China has increasingly alluded to the potential for war as it has warned the U.S. and Taiwan against strengthening ties with one another.
The Chinese state media outlet Global Times, in a recent tweet, warned Taiwanese President Tsai Ing-wen against following through with her vow to strengthen ties with the U.S., saying she was “playing with fire” and that if she violated China’s Anti-Secession laws, “A war will be set off and Tsai will be wiped out.”
Global Times tweeted, “Voice:Taiwan leader Tsai Ing-wen, who pledged deeper ties with the US at a dinner for a visiting senior State Department official, is clearly playing with fire.
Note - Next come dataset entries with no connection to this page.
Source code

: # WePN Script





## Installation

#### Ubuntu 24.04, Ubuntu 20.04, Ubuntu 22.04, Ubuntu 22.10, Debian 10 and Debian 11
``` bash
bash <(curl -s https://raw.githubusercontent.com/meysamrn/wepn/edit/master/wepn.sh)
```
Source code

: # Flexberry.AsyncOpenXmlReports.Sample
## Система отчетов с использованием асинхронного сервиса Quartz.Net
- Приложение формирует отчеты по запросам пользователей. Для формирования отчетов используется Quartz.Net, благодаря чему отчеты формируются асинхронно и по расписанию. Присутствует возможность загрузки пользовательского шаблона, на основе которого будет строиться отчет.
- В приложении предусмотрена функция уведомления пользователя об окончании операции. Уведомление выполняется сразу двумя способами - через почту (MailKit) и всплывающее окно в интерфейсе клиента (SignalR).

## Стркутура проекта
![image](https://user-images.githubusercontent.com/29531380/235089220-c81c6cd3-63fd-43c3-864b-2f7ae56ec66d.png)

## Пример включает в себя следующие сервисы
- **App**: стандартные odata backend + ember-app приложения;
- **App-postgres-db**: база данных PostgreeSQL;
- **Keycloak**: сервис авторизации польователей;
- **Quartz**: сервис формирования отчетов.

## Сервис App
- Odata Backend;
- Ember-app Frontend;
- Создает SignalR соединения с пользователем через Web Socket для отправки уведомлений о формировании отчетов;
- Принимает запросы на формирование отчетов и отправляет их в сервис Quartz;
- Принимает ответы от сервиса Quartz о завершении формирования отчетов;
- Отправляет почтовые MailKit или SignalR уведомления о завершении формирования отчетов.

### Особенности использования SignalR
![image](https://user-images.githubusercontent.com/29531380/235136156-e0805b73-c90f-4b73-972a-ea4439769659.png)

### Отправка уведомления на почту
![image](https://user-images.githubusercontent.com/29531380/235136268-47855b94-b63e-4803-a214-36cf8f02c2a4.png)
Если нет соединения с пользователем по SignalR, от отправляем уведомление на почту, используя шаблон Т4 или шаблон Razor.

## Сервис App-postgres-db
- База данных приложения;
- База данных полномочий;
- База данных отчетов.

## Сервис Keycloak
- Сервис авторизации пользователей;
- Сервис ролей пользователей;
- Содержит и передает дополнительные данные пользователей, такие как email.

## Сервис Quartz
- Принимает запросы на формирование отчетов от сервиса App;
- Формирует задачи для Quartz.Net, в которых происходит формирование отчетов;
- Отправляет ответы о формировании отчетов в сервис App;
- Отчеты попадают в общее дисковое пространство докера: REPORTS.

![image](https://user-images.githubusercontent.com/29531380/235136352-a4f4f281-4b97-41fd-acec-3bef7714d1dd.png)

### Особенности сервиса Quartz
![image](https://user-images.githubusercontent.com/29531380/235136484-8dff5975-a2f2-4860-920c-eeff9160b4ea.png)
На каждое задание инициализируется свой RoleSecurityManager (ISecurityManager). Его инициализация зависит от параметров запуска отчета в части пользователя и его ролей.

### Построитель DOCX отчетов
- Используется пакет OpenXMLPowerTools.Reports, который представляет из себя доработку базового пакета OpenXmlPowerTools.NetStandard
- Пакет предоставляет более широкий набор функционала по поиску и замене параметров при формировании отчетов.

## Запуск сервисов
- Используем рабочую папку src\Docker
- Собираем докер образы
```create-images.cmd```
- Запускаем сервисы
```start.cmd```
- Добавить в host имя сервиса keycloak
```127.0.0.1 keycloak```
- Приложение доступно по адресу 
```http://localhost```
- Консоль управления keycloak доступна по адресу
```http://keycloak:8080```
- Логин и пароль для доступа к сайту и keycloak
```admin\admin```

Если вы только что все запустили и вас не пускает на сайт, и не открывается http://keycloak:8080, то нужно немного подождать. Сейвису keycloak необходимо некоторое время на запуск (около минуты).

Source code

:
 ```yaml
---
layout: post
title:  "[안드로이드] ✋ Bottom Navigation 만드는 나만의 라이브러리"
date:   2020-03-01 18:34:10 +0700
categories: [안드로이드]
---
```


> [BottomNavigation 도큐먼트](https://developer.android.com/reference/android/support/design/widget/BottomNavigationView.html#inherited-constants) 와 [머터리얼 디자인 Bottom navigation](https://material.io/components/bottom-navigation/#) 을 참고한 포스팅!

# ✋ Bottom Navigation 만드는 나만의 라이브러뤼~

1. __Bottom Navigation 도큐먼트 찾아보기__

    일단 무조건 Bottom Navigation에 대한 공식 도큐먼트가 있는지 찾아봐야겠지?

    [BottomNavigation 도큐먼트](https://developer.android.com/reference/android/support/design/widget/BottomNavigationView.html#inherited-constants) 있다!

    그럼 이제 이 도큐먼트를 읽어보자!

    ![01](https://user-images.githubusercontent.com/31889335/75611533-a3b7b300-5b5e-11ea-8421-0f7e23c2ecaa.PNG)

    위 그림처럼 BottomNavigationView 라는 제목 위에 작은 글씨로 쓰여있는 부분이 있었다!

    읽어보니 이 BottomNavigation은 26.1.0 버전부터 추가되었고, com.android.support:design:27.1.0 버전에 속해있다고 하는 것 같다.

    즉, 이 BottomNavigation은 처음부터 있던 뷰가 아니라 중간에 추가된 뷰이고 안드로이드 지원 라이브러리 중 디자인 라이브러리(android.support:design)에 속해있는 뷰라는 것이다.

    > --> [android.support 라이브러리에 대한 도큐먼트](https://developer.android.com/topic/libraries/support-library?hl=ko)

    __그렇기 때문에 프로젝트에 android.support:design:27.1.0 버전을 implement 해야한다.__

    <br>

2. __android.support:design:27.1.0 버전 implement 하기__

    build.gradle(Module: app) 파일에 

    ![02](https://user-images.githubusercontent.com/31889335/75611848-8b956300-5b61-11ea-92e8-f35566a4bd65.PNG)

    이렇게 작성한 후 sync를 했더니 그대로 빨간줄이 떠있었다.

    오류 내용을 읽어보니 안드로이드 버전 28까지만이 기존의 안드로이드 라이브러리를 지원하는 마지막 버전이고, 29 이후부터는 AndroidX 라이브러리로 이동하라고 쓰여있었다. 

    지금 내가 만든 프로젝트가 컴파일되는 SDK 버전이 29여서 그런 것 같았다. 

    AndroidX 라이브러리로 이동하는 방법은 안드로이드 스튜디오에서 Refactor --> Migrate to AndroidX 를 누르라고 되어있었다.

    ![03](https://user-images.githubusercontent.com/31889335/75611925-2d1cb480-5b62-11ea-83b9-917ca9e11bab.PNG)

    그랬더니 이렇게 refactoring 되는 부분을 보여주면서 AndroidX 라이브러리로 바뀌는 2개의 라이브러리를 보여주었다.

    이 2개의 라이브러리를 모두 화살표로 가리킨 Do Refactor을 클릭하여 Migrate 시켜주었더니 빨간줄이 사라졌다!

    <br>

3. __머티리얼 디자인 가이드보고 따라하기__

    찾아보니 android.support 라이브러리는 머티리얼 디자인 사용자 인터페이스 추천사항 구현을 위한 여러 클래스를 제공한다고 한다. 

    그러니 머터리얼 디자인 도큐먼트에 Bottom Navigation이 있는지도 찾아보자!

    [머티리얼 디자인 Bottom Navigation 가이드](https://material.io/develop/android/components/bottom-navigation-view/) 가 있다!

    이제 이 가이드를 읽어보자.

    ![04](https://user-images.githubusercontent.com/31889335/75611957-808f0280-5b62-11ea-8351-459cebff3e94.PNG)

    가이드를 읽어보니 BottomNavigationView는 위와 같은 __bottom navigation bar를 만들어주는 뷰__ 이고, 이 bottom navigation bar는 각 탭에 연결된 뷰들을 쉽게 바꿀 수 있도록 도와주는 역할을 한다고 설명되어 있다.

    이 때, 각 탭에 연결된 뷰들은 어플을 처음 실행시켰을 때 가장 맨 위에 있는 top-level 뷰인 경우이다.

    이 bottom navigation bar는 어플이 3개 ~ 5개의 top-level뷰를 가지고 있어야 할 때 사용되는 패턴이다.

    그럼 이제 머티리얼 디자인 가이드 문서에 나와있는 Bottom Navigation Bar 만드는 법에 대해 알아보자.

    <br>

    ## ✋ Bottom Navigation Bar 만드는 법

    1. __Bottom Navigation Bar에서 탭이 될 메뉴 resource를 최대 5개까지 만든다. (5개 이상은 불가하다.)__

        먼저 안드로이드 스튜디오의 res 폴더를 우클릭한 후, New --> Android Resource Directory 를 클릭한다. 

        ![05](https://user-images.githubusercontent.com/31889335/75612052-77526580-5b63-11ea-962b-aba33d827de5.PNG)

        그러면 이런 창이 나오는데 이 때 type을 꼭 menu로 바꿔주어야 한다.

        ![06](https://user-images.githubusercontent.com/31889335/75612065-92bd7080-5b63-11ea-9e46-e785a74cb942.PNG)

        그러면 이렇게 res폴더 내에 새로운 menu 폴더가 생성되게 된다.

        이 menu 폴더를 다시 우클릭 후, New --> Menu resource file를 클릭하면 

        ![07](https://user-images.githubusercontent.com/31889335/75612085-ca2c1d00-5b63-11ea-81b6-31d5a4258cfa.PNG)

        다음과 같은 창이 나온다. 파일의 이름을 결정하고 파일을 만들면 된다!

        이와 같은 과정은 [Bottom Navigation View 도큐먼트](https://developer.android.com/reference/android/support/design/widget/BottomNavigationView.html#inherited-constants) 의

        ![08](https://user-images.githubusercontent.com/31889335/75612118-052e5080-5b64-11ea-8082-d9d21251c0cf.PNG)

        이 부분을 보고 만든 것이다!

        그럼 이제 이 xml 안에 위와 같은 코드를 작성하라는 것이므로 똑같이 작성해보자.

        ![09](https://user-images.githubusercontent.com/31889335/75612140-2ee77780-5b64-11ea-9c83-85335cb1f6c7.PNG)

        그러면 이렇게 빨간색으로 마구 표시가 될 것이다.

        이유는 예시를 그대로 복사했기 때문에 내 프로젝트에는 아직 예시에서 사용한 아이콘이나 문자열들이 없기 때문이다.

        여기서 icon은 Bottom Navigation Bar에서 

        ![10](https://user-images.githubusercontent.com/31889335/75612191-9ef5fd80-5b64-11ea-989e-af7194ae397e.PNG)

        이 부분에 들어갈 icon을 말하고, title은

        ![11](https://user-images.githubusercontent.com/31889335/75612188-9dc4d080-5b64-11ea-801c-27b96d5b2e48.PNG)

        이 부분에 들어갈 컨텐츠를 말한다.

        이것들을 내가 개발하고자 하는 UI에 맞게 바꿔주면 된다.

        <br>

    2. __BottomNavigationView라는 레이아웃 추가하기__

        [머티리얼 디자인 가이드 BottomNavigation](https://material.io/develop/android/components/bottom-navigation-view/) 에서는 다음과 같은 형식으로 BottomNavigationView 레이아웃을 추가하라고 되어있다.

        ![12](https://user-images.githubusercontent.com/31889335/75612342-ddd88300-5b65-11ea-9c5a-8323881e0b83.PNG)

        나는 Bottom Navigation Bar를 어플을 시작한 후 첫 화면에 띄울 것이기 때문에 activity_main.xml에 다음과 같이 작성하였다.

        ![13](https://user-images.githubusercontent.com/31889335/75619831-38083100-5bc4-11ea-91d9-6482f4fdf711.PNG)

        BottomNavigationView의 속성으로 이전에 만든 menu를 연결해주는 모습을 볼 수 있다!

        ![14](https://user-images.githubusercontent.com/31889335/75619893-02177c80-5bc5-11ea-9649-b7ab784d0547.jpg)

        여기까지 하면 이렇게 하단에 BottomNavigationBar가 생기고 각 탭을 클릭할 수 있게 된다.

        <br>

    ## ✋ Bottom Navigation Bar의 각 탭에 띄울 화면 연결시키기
If any act of her provacation violates the Anti-Secession Law of China, a war will be set off and Tsai will be wiped out.”
Voice:Taiwan leader Tsai Ing-wen, who pledged deeper ties with the US at a dinner for a visiting senior State Department official,is clearly playing with fire. If any act of her provacation violates the Anti-Secession Law of China, a war will be set off and Tsai will be wiped out pic.twitter.com/hPZl42dVb1
— Global Times (@globaltimesnews) September 19, 2020
The Global Times tweet is one example of Chinese references to war. A recent Chinese military advertisement features soldiers running through the forest and firing machine guns and ends with the launch of nine ballistic missiles, which land in a fiery barrage of explosions. A translation of the song playing in the ad sings, “If war breaks out, this is my answer.”
Another recent Chinese military ad depicts a nuclear-capable Chinese H-6k bomber dropping a bomb on Andersen Air Force Base in the U.S. island territory of Guam.
The references to war and depiction of an attack on U.S. territory has also been accompanied by increased Chinese military activity in the South China Sea. Chinese warplanes flew over Taiwanese airspace as U.S. diplomat Keith Crach visited the country in September.
Bonnie S. Glaser, director of the China Power Project at the Center for Strategic and International Studies in Washington, and an expert on Taiwan and China told the Times, “I don’t think it’s just bluster, and I don’t think it’s just about venting anger. I think there is growing pressure — and that Xi Jinping finds that it’s useful to display that pressure.”
The increase in Chinese war rhetoric also comes amid the 70th anniversary of the Korean War, known in China as the War to Resist U.S. Aggression and Aid Korea. China has reportedly long used the Korean War as a tool to stoke anti-American attitudes. China has reportedly set the opening of the Korean War memorial museum and a series of films on the conflict, from China’s perspective, to address the occasion. One documentary’s description says the film is meant “to carry forward the great spirit of resisting U.S. aggression.”